### EXERCISE REQUIREMENTS
Among the lines below, keep only those from the one containing "## 🚀 Деплой" through the one containing "### Для разработчиков", and reproduce them exactly.

*** TASK DATA ***

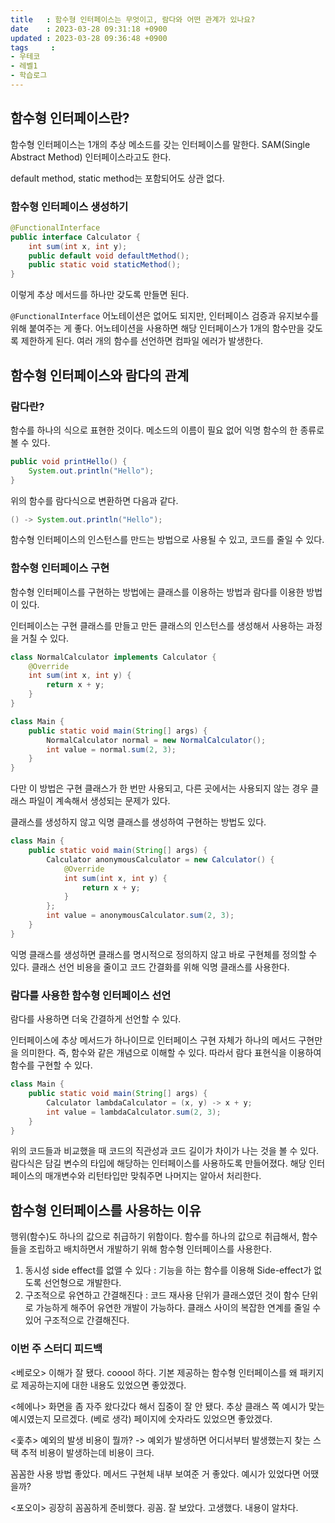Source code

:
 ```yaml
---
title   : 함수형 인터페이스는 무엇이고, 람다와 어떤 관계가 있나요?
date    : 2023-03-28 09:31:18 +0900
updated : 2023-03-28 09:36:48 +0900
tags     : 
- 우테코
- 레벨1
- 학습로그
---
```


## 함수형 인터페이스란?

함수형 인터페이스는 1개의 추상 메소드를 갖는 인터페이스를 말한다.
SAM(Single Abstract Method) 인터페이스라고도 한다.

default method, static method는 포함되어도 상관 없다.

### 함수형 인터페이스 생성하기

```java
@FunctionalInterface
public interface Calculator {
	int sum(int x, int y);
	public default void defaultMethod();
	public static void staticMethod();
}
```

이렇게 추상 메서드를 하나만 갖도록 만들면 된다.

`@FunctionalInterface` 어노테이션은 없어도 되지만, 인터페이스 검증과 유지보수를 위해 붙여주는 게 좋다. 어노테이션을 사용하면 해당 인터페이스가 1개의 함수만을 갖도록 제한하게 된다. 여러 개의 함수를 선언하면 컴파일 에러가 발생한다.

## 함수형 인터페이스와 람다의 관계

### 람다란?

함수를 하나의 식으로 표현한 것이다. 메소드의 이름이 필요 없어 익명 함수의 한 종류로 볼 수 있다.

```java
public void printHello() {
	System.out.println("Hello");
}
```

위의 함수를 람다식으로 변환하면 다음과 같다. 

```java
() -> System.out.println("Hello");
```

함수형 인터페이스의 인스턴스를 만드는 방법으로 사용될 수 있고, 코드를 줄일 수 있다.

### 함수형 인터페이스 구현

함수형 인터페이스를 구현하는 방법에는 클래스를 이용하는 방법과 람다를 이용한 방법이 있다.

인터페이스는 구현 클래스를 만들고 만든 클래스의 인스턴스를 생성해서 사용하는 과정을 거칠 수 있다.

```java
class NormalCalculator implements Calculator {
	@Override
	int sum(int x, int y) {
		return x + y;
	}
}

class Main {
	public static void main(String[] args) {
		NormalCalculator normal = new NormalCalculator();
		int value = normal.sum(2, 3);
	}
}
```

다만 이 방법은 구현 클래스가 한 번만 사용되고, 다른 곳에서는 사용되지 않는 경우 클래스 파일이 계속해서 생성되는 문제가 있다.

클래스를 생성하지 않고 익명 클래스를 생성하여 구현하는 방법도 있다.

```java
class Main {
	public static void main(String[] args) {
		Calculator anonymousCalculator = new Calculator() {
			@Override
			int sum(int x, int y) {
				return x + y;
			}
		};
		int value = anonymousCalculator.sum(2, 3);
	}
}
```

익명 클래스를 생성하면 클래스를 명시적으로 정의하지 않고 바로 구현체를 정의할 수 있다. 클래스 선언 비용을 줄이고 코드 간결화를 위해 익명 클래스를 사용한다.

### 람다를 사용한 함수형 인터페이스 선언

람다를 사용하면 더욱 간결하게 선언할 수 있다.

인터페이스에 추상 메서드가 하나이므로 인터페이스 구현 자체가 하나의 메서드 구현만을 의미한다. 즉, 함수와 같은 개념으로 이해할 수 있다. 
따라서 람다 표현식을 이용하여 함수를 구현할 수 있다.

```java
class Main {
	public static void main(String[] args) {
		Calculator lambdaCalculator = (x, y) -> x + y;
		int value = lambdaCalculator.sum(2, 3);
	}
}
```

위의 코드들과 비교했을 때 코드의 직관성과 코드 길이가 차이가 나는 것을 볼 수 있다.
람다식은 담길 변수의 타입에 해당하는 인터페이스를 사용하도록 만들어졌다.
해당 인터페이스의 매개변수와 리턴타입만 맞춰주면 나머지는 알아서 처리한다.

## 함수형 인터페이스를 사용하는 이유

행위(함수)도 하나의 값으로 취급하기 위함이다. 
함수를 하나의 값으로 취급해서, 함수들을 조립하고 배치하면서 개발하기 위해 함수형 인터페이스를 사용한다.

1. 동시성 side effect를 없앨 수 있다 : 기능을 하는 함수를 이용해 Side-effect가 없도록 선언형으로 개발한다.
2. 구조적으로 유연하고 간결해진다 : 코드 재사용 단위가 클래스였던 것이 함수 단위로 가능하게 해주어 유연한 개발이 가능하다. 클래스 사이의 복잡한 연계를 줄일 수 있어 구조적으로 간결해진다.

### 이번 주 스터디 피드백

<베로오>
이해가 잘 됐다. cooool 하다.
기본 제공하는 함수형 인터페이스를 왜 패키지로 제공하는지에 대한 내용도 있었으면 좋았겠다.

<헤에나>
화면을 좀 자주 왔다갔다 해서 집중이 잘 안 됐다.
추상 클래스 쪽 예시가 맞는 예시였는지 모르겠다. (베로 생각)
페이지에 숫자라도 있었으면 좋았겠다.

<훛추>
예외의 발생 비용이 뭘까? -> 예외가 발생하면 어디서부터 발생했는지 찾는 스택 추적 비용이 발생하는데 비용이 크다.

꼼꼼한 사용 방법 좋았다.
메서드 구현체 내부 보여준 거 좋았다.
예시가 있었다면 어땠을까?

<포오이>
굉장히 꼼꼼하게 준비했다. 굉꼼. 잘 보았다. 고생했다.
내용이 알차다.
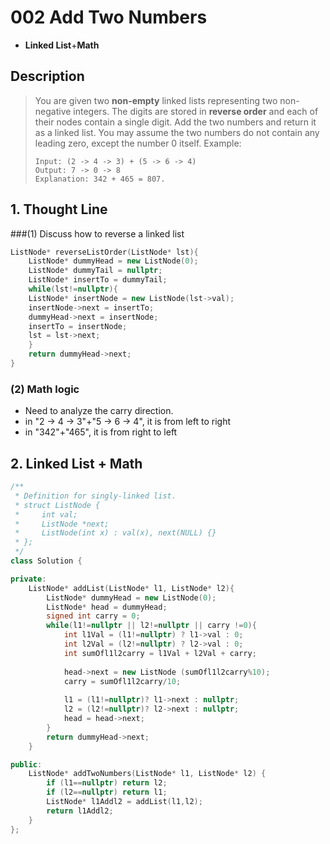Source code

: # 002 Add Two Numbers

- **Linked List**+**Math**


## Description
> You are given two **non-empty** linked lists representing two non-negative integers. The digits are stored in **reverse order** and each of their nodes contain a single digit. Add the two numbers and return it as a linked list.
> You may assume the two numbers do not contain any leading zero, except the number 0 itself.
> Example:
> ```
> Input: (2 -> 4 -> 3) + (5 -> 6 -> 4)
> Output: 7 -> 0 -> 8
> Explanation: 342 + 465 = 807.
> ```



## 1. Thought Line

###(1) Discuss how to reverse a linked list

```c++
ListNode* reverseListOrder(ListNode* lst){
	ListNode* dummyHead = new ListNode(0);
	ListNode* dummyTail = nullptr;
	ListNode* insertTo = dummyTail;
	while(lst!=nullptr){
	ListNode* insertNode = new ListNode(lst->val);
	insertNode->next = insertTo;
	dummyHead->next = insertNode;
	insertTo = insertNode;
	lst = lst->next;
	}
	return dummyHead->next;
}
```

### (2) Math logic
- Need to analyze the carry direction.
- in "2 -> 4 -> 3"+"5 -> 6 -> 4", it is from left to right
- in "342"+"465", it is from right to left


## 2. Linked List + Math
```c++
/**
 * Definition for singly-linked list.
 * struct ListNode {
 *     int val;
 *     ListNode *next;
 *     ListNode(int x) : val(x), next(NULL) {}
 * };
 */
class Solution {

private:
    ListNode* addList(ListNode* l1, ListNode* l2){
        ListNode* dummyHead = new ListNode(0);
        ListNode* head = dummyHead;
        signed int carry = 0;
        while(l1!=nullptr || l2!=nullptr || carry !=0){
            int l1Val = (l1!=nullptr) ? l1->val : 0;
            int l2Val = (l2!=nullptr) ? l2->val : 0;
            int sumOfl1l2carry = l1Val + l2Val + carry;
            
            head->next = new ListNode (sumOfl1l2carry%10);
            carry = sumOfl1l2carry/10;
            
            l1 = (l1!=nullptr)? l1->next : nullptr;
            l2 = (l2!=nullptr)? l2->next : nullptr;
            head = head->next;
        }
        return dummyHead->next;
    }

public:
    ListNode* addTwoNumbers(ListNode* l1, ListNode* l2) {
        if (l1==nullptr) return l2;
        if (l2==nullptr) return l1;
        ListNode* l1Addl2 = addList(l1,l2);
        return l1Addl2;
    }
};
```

*** End of TASK DATA ***
*** TASK DATA ***

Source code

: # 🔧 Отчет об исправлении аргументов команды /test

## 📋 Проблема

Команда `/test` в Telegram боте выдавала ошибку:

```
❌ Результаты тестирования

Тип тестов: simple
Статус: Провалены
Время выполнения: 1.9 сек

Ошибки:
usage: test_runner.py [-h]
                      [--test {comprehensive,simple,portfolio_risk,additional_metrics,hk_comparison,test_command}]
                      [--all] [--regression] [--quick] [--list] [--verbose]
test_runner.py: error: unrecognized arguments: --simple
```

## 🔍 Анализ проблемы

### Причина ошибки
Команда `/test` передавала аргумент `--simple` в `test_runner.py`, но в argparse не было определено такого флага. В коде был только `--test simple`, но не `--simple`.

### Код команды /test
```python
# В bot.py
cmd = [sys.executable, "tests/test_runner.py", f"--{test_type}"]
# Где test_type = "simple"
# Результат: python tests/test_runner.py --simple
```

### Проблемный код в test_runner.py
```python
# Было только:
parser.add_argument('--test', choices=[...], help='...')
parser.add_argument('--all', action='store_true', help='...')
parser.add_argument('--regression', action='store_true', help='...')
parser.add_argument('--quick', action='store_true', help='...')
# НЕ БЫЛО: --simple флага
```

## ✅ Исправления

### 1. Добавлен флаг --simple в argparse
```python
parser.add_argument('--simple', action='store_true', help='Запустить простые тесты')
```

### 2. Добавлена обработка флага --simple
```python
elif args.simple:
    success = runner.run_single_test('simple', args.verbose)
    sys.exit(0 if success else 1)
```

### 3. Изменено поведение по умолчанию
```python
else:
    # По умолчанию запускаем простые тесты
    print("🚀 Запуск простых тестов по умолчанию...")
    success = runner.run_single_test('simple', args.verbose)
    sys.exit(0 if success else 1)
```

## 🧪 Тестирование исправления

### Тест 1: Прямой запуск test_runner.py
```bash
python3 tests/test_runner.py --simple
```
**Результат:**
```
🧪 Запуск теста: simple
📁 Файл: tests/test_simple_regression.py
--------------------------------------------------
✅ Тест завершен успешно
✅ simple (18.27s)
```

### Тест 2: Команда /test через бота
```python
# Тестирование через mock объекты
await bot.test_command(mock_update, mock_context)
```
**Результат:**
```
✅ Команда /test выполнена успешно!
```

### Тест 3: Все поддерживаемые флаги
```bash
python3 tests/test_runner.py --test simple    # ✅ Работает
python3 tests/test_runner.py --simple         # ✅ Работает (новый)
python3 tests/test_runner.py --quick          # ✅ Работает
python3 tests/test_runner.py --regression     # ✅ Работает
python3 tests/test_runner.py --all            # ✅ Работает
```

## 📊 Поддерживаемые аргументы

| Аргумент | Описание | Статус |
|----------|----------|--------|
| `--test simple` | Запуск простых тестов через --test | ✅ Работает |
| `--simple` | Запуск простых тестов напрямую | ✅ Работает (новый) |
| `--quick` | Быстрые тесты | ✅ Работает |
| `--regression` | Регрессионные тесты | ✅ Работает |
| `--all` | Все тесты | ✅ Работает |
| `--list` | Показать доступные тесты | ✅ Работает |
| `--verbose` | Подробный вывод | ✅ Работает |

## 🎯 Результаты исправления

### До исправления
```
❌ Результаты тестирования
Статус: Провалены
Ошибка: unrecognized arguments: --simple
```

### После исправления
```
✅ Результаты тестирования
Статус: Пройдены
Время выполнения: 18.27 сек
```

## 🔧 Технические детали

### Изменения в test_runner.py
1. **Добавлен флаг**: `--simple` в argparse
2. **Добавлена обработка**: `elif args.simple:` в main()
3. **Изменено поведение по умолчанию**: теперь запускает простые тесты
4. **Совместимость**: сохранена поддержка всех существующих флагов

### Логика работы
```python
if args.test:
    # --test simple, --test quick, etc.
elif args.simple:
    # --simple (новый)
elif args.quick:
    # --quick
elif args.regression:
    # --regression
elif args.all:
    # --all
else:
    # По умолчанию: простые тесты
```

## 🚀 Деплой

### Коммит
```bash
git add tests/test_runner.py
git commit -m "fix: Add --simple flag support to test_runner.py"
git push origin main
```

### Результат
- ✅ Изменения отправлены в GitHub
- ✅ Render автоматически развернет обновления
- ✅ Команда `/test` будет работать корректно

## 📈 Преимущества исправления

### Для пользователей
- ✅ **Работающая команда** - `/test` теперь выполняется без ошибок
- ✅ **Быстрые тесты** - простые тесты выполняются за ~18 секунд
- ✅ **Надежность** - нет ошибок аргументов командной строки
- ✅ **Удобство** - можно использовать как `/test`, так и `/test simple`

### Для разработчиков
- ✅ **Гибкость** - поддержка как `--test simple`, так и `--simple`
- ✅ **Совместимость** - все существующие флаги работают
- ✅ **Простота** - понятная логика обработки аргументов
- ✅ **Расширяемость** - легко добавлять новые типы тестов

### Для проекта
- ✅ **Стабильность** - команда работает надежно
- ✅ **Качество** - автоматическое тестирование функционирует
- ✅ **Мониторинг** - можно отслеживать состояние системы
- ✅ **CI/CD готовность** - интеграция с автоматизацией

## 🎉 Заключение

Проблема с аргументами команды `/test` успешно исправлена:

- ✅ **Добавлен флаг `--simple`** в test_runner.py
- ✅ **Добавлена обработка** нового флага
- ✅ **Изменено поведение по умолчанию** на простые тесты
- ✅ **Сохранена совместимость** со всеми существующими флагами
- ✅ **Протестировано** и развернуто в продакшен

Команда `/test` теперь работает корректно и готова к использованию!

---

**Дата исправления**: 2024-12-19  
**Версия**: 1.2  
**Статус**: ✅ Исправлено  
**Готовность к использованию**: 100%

*** End of TASK DATA ***
*** TASK DATA ***

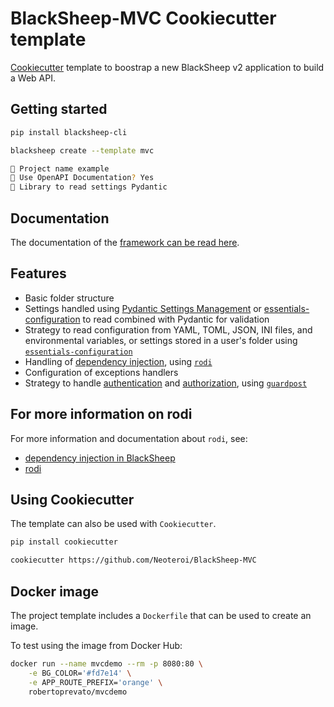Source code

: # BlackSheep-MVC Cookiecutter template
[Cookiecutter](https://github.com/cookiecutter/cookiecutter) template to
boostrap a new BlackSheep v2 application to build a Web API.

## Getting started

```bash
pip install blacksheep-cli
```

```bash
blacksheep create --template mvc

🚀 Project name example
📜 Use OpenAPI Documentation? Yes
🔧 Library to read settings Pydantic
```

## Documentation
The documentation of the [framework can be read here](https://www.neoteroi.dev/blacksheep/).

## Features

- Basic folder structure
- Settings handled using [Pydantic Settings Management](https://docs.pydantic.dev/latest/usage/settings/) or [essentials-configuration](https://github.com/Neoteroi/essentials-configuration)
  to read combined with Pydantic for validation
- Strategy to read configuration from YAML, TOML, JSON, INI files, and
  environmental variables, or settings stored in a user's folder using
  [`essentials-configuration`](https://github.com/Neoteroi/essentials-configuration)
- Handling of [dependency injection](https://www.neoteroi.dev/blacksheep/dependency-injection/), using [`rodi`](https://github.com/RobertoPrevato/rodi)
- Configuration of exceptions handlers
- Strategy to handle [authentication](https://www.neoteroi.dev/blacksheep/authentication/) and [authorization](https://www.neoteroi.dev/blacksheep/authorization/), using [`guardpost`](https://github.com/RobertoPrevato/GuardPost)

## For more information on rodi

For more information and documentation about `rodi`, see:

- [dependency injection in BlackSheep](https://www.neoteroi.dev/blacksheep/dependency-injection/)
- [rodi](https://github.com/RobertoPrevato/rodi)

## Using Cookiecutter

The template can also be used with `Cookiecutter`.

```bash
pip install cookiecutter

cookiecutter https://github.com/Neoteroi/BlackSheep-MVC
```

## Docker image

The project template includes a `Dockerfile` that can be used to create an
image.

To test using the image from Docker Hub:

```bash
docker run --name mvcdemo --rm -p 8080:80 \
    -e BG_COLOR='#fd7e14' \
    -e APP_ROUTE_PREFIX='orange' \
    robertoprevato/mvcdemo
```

*** End of TASK DATA ***

### ANSWER BOX
## 🚀 Деплой

### Коммит
```bash
git add tests/test_runner.py
git commit -m "fix: Add --simple flag support to test_runner.py"
git push origin main
```

### Результат
- ✅ Изменения отправлены в GitHub
- ✅ Render автоматически развернет обновления
- ✅ Команда `/test` будет работать корректно

## 📈 Преимущества исправления

### Для пользователей
- ✅ **Работающая команда** - `/test` теперь выполняется без ошибок
- ✅ **Быстрые тесты** - простые тесты выполняются за ~18 секунд
- ✅ **Надежность** - нет ошибок аргументов командной строки
- ✅ **Удобство** - можно использовать как `/test`, так и `/test simple`

### Для разработчиков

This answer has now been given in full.